I didn’t even pause. “I could last a round or two.”
He raised his eyebrows. “Ya reckon?”
“Yeah, easy.”
“The last person who fought him trained for it, and he lasted thirty seconds.”
We live in the sweet embrace of many delusions. But one of the deepest and most pervasive concerns our capacity to defend ourselves against a physical aggressor. We all think—men especially—that if someone comes at us swingin’, we could hold ‘em off, get in a few blows, perhaps even neutralise the threat they pose. The reality is alarmingly different. Athleticism and fear-birthed aggression only go so far. Against aggressors with even a modicum of training, most of us would be helpless.

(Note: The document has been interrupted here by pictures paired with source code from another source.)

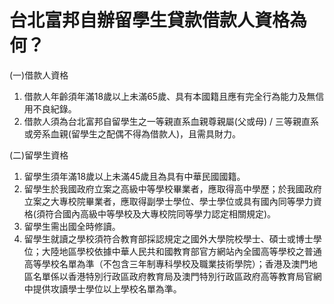# 台北富邦自辦留學生貸款借款人資格為何？

(一)借款人資格  


  1. 借款人年齡須年滿18歲以上未滿65歲、具有本國籍且應有完全行為能力及無信用不良紀錄。
  2. 借款人須為台北富邦自留學生之一等親直系血親尊親屬(父或母) / 三等親直系或旁系血親(留學生之配偶不得為借款人)，且需具財力。 

(二)留學生資格   


  1. 留學生須年滿18歲以上未滿45歲且為具有中華民國國籍。
  2. 留學生於我國政府立案之高級中等學校畢業者，應取得高中學歷；於我國政府立案之大專校院畢業者，應取得副學士學位、學士學位或具有國內同等學力資格(須符合國內高級中等學校及大專校院同等學力認定相關規定)。
  3. 留學生需出國全時修讀。
  4. 留學生就讀之學校須符合教育部採認規定之國外大學院校學士、碩士或博士學位；大陸地區學校依據中華人民共和國教育部官方網站內全國高等學校之普通高等學校名單為準（不包含三年制專科學校及職業技術學院）；香港及澳門地區名單係以香港特別行政區政府教育局及澳門特別行政區政府高等教育局官網中提供攻讀學士學位以上學校名單為準。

I’ve been practicing Brazilian jiu-jitsu for several years now. When I roll with complete beginners, it’s near-bizarre how easy it is to deflect their efforts and turn their own energy and physique against themselves (and for more competent practitioners to do the same to me). I suspect those trained in unarmed combat—formally, by the military or law enforcement, or informally in countless scraps on the playground, in the street and in bars—have the same experience when faced with someone with no such reservoir of experience.
Another example. As a part of BJJ classes we sometimes do stand-up grip fighting as a warm up. The aim is to establish a dominant grip on your partner—a wrist, a sleeve, a collar, an underhook—and stop them getting one on you. Sounds simple. It ain’t. I was paired up with a young guy who has also practised judo at a high level. I’m young too, and I thought I had quick hands and fast reactions. Nope. Multiple times in a row, this guy’s hands went from utterly still, to weaving in between my hands, to having an iron grip on my collar. It happened again and again, so fast that I could hardly see it occurring, yet alone anticipate and stop it. In those moments, I thought to myself how easy it would be for that grasping palm to become a fist and for it to be hammering into my jaw.
Like most delusions, belief in our ability to defend ourselves only shatters because of contact with reality. When it’s too late to course-correct our beliefs. When we’re already reaping—and in the worst cases, bleeding from—the consequences.